_Task:_ Look through the entries below. Report each line that has the word "begin" in it.

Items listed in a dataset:
+===+
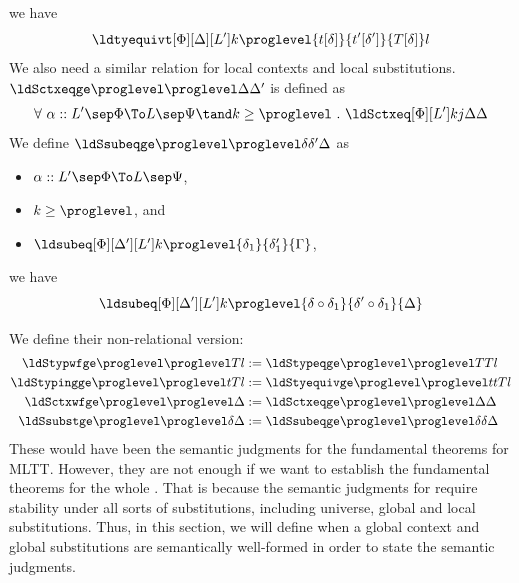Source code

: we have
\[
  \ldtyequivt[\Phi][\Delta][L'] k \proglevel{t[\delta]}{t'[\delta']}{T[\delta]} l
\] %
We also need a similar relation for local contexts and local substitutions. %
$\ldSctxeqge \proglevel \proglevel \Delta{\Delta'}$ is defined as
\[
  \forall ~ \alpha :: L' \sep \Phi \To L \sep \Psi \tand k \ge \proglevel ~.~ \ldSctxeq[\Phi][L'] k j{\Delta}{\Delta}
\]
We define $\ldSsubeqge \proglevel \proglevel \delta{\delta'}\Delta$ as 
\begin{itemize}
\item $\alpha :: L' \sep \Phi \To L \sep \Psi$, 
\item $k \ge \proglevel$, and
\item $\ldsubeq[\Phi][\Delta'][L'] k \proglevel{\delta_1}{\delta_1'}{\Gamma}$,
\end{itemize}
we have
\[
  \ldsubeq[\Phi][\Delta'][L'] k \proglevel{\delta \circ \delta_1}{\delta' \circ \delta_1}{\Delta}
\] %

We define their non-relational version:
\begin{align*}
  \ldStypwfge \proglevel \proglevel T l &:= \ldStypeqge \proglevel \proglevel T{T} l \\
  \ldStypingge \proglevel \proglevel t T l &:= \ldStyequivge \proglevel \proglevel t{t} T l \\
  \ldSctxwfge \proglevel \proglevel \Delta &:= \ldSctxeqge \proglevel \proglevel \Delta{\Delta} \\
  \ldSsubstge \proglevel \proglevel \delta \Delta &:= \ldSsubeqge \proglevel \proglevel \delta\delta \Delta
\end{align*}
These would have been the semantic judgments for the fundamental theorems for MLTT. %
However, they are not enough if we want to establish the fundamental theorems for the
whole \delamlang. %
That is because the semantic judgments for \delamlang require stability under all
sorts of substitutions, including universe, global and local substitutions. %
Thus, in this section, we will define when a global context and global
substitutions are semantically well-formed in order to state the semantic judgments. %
+===+
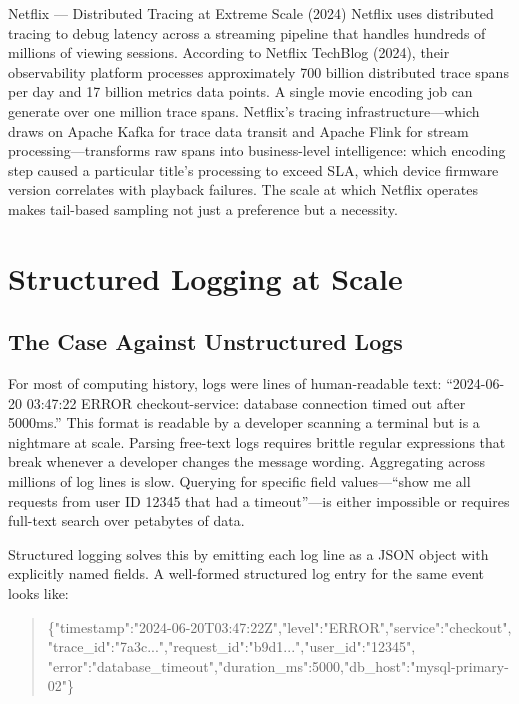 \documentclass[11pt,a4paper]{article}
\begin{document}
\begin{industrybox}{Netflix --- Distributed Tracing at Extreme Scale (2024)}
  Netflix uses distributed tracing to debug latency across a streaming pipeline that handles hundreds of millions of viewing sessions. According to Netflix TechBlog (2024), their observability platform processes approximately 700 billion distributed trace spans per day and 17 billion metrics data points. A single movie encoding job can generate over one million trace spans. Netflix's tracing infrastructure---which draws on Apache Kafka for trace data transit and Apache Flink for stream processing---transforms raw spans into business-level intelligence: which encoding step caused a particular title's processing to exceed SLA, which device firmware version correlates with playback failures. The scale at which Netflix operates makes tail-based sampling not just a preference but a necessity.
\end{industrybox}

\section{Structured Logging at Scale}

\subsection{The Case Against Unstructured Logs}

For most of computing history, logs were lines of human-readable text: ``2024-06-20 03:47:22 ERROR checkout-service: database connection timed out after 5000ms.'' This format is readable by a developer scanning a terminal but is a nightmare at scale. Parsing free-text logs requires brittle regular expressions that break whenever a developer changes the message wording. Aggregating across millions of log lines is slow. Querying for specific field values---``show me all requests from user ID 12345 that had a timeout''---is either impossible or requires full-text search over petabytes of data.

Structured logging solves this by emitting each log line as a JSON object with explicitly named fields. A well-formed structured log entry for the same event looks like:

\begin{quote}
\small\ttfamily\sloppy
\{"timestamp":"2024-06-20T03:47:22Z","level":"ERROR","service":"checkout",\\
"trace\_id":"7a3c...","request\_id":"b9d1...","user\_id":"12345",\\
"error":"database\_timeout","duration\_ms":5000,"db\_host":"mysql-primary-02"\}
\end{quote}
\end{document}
+===+
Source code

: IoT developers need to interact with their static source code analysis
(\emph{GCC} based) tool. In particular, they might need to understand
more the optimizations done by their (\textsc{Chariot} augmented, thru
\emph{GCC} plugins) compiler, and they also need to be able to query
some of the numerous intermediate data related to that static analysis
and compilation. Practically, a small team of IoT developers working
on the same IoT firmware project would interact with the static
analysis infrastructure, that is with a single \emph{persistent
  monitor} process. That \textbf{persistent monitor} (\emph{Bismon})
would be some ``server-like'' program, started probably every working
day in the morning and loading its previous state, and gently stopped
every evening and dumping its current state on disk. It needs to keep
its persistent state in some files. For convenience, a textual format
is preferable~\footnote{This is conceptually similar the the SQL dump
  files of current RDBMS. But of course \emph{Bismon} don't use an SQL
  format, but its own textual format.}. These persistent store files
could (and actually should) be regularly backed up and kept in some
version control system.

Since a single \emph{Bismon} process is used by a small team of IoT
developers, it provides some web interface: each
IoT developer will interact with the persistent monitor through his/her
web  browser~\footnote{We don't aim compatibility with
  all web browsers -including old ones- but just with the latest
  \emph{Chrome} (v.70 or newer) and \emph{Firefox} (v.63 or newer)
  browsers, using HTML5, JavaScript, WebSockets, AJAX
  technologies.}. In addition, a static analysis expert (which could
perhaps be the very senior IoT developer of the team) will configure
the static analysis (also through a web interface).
+===+
_Answer to the problem:_
\begin{itemize}
\begin{align*}
\begin{document}
\begin{industrybox}{Netflix --- Distributed Tracing at Extreme Scale (2024)}
\begin{quote}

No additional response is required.